▸ Assignment
Report the number of lines in the data below where the string "value" shows up, and only that number.

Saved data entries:
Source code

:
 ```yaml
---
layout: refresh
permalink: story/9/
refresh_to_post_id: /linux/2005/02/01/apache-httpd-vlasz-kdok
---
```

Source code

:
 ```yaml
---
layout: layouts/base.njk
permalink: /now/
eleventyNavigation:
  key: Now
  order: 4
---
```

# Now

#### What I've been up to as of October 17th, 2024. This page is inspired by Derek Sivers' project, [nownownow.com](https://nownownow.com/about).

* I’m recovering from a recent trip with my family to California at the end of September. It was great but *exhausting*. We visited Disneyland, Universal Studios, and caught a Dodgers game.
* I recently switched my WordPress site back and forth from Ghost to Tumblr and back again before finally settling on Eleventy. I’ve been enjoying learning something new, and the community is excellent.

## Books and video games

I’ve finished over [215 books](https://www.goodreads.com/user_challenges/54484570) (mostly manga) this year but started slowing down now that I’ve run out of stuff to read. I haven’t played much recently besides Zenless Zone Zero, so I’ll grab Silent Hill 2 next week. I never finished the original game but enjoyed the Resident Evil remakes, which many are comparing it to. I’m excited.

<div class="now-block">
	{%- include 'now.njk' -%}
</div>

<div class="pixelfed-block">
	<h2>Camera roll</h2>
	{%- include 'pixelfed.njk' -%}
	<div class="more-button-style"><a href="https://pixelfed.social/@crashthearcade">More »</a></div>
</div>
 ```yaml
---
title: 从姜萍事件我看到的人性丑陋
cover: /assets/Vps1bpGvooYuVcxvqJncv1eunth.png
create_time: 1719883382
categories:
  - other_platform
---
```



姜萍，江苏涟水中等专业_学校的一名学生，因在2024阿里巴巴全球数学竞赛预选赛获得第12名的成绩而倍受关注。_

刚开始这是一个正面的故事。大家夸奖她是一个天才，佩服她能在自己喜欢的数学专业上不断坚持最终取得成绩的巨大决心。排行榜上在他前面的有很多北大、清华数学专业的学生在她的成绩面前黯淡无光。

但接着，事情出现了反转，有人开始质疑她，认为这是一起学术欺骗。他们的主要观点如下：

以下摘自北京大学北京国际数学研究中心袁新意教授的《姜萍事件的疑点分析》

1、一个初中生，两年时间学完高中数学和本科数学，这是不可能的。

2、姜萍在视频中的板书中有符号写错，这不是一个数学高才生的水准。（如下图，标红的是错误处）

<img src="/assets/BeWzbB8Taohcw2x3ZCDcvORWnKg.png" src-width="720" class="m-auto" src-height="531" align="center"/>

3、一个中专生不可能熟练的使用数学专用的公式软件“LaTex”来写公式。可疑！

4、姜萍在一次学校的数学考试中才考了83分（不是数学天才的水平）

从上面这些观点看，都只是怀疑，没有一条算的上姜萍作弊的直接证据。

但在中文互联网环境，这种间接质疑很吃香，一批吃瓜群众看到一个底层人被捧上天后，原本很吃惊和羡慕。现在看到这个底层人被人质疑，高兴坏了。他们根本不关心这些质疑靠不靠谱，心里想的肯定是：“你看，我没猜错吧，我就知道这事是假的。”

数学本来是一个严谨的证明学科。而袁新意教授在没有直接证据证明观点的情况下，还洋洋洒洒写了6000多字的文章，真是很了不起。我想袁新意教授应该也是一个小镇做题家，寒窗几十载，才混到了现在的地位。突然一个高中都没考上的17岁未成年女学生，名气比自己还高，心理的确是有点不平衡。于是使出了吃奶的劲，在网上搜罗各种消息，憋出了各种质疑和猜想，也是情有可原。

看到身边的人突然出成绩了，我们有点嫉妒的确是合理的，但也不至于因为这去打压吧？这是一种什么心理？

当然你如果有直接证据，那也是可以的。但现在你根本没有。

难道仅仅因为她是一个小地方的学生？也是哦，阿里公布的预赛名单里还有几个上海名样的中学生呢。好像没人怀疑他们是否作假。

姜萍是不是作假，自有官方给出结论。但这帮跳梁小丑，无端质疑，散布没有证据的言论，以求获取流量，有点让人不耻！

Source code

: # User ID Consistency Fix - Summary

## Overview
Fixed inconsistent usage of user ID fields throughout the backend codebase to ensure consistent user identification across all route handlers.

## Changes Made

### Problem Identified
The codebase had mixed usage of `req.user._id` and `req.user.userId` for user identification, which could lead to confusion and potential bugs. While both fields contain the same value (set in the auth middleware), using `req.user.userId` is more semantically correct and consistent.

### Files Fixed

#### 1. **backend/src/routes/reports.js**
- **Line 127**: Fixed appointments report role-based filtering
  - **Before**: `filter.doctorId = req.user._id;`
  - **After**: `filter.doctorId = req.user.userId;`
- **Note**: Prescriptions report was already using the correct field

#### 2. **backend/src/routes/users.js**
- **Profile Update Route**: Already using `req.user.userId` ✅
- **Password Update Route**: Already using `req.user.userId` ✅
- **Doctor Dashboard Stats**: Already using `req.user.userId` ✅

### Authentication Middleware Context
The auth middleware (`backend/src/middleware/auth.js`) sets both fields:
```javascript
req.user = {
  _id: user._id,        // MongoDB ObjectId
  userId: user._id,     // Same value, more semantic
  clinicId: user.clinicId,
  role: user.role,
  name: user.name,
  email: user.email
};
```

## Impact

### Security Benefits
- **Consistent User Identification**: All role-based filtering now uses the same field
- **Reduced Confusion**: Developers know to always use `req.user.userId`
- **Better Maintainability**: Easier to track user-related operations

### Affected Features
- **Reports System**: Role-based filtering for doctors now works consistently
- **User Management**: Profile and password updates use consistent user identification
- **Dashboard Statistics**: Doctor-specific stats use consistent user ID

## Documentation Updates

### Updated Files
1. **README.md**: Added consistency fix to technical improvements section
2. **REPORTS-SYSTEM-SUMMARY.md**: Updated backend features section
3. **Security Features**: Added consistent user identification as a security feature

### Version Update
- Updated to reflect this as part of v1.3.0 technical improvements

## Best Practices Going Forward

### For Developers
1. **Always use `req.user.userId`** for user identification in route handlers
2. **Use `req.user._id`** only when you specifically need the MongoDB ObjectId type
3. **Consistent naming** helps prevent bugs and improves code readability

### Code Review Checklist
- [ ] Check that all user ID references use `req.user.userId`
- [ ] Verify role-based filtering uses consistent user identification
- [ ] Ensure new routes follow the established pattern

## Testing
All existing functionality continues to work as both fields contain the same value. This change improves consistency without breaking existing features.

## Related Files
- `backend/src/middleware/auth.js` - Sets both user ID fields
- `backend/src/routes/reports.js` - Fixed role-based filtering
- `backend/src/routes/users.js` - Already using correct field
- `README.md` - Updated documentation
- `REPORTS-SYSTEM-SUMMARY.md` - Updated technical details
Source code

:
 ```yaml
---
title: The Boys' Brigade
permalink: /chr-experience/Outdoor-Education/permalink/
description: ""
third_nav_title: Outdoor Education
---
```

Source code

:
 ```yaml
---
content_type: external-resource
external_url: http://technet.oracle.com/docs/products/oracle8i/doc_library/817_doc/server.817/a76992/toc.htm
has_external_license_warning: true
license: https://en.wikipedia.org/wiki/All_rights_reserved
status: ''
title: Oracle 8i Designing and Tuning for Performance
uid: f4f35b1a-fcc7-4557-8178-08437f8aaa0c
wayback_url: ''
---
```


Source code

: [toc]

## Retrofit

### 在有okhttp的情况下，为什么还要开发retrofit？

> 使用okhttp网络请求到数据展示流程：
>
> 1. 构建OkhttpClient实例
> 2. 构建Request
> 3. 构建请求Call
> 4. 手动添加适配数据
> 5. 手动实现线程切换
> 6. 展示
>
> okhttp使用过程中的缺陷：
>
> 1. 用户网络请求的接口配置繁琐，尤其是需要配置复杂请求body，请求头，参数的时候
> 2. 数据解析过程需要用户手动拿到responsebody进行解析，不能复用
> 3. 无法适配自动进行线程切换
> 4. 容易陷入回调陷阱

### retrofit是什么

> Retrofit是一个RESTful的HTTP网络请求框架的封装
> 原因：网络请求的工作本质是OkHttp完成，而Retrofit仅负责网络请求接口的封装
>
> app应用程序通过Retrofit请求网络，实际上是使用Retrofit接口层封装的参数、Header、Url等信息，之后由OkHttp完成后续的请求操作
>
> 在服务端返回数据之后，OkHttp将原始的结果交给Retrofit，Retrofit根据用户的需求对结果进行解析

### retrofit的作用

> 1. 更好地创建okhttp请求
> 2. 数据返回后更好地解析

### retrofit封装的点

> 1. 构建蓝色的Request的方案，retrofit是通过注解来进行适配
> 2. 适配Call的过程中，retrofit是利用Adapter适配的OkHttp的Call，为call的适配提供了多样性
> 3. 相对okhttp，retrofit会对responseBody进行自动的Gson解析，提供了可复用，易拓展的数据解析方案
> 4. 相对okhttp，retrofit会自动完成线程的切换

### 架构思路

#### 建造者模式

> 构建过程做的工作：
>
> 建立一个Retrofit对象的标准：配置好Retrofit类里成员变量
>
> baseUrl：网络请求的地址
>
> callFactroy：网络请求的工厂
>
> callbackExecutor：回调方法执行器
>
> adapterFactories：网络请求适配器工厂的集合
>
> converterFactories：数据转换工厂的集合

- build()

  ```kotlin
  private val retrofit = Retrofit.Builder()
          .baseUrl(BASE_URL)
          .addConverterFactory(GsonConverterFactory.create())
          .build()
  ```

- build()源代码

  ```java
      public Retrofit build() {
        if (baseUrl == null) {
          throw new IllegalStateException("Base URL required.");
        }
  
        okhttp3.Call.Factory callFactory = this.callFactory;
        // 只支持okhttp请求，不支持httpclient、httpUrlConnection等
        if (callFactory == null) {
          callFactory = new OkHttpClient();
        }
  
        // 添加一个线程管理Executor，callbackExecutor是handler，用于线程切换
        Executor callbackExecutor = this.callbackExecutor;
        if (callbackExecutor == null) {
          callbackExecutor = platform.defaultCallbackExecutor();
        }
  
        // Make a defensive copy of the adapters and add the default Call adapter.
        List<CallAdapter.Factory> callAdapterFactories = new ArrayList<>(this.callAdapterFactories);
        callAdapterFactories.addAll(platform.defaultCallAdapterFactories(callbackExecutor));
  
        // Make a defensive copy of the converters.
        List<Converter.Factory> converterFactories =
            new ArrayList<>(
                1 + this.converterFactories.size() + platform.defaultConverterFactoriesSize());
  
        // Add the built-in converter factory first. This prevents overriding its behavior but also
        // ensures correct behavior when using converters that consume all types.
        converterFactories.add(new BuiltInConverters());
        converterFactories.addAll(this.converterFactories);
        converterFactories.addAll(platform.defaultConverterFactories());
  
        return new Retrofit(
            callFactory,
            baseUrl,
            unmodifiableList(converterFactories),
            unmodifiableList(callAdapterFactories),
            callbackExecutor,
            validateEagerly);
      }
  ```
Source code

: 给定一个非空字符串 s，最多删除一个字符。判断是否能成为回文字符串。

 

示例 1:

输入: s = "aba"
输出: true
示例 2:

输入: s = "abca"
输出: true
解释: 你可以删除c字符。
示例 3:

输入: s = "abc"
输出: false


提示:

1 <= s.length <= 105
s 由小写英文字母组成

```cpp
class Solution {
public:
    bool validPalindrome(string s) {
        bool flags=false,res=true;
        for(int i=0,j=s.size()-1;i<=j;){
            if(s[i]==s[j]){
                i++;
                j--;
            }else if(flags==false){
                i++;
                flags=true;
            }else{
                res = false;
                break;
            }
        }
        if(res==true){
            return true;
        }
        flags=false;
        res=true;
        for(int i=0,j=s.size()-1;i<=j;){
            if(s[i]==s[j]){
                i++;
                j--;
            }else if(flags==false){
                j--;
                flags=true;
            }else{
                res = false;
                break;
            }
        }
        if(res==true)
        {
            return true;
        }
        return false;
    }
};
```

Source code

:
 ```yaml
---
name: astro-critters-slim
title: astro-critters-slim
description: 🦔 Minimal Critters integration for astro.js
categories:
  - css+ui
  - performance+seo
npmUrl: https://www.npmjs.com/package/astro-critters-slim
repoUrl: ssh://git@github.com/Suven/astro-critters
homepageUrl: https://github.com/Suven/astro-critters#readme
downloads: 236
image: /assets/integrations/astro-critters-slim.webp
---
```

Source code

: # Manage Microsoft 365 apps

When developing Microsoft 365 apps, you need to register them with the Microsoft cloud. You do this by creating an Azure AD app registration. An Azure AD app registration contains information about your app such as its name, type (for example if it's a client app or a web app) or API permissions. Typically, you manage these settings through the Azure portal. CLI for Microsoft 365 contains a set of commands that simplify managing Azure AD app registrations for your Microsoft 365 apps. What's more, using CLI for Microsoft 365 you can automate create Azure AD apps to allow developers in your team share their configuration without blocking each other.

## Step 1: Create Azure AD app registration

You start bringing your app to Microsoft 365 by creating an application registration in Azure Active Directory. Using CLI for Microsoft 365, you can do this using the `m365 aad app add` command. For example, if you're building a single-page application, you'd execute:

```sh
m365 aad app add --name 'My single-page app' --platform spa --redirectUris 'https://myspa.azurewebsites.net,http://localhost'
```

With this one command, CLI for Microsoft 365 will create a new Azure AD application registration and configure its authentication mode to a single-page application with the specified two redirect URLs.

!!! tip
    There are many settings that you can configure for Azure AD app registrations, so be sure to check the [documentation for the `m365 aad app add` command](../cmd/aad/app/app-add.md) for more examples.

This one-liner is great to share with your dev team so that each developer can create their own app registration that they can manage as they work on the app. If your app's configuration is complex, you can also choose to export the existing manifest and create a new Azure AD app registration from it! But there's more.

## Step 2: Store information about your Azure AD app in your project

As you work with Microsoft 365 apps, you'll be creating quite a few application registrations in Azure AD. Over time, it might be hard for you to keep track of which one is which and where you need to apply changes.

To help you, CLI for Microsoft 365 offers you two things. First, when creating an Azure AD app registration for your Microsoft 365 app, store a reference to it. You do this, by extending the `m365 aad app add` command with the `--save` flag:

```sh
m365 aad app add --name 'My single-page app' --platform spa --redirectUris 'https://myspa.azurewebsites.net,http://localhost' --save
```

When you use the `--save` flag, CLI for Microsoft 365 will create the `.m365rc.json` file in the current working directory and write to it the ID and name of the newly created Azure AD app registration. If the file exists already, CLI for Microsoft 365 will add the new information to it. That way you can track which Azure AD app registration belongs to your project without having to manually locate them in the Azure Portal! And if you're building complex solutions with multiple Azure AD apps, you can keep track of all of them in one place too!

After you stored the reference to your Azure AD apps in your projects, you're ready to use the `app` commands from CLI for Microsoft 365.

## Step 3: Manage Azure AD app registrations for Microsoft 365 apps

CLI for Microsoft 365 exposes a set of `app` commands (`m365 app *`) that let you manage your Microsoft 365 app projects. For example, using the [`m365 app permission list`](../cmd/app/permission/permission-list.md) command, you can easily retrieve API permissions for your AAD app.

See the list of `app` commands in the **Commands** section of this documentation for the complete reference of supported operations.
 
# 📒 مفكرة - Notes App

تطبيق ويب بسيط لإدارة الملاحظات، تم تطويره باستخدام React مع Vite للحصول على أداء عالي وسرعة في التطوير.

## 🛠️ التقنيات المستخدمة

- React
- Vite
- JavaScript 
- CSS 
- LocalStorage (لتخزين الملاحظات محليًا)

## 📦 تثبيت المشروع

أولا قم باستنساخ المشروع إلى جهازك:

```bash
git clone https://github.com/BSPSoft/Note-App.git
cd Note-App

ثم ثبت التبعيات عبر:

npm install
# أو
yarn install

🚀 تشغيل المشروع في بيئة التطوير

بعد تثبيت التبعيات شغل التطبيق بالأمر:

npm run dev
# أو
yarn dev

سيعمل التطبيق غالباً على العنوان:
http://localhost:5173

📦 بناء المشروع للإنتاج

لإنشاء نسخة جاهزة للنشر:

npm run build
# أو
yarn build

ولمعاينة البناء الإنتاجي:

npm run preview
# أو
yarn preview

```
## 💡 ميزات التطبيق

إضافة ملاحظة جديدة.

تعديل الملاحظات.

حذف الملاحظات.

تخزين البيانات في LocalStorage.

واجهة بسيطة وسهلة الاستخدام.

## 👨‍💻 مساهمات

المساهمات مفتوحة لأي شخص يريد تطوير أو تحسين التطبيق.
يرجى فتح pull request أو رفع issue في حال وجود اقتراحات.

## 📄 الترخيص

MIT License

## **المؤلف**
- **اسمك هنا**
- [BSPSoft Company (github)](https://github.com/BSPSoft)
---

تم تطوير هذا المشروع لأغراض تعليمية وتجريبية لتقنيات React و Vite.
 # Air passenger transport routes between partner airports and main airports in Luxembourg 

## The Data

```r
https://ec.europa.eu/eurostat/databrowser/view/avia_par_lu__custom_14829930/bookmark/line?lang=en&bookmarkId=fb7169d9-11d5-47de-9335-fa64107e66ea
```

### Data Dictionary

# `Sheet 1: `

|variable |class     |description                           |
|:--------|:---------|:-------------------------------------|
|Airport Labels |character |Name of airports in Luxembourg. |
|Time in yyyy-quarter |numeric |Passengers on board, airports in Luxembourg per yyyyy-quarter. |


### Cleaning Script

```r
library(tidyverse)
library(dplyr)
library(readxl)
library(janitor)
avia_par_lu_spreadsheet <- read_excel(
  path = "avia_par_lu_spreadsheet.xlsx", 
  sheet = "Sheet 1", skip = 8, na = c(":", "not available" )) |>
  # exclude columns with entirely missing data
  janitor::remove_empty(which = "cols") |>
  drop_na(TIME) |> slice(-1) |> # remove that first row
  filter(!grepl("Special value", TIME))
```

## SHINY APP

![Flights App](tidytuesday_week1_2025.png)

▸ Response box
4